Questi nuovi farmaci sono frutto della ricerca che ha dato importanti risultati, soprattutto negli ultimi 10 anni: oggi i pazienti, più di 30 mila all’anno per tutte le malattie del sangue, hanno più probabilità di guarire o convivere con la malattia mantenendo una buona qualità di vita. Sostenere i pazienti e le loro famiglie e favorire la ricerca scientifica per rendere disponibili terapie sempre più efficaci sono obiettivi che si raggiungono anche grazie all’alleanza concreta tra AIL e l’ematologia italiana. Sono 120 i centri di Ematologia sul territorio nazionale che operano secondo standard e protocolli condivisi in modo da assicurare ai pazienti una diagnosi precisa, sicura e uniforme in tutta Italia dove AIL finanzia la ricerca con 114 progetti.
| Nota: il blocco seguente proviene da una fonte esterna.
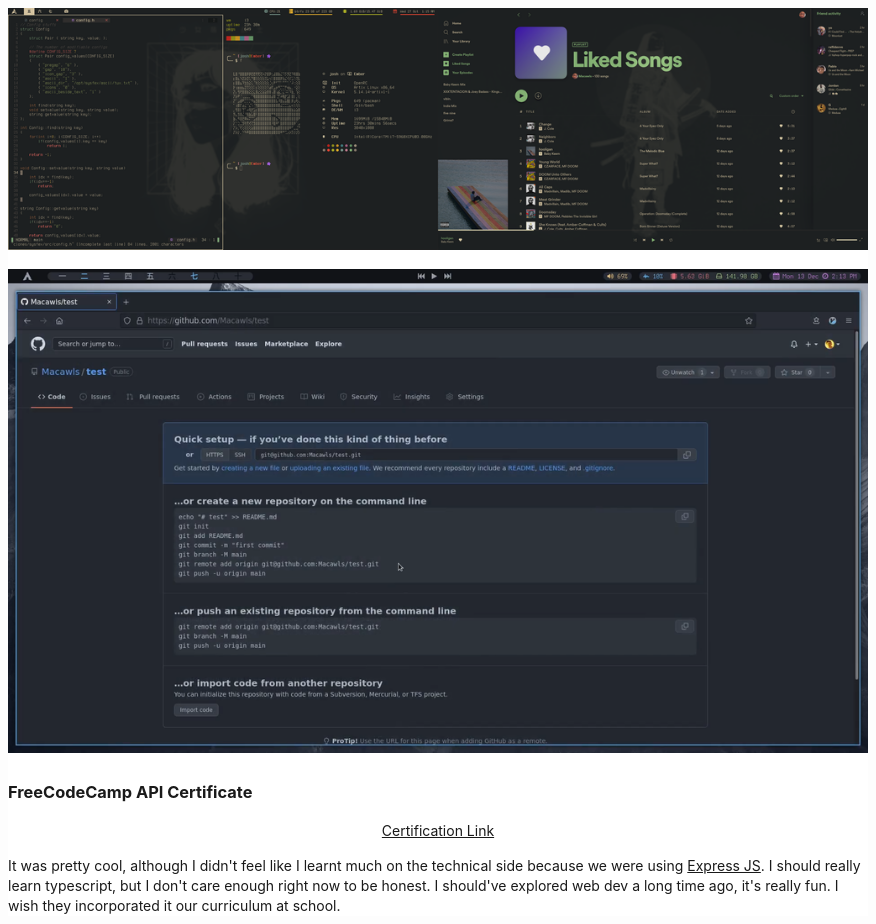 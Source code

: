 ![](old-rice-1.png)

![](old-rice-2.png)

### FreeCodeCamp API Certificate

<center>

[Certification Link](https://www.freecodecamp.org/certification/Macawls/back-end-development-and-apis)
</center>

It was pretty cool, although I didn't feel like I learnt much on the technical side because we were using [Express JS](https://expressjs.com/). I should really learn typescript, but I don't care enough right now to be honest. I should've explored web dev a long time ago, it's really fun. I wish they incorporated it our curriculum at school.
«Da oltre 50 anni AIL è impegnata ad affiancare i pazienti ematologici e le loro famiglie, sostenere la ricerca scientifica e favorire il progresso della conoscenza nel campo dei tumori del sangue», spiega Pino Toro, Presidente Nazionale AIL. «Nel tempo, grazie alla ricerca, le terapie sono diventate sempre più efficaci e mirate e ne arriveranno altre in futuro. AIL finanzia costantemente la ricerca sulle leucemie, i linfomi, il mieloma e gli altri tumori del sangue. Inoltre, sostiene la Fondazione GIMEMA Franco Mandelli (Gruppo Italiano Malattie EMatologiche dell’Adulto) che promuove la ricerca indipendente e lavora per identificare i migliori standard diagnostici e terapeutici per le malattie ematologiche e, grazie a borse di studio, contribuisce alla formazione di medici, biologi, infermieri e tecnici di laboratorio». «Con 82 sezioni provinciali presenti su tutto il territorio italiano, AIL supporta i numerosi centri di ematologia con premi e borse di studio destinati ai giovani ricercatori e con l’acquisto di strumentazioni innovative per garantire le attività di ricerca e di diagnostica avanzata; quest’ultima è fondamentale per la realizzazione dell’ottimizzazione del percorso terapeutico personalizzato del paziente», puntualizza Giorgina Specchia, Professoressa di ematologia e componente Comitato scientifico AIL nazionale. «I giovani ricercatori oggi lavorano in squadre formate prevalentemente da biologi, biotecnologi, medici, bioinformatici e data manager. Negli ultimi anni AIL Nazionale e le sezioni locali sono riuscite a sostenere quasi un migliaio di ricercatori con grant e borse di studio. Inoltre, ogni anno, in occasione dei congressi nazionali delle società scientifiche SIE (Società italiana di ematologia) e SIES (Società Italiana di ematologia sperimentale), vengono premiati progetti scientifici, accuratamente selezionati sulla base di rigorosi criteri scientifici; i progetti presentati dai giovani ricercatori sono sempre numerosi e di grande rilevanza scientifica».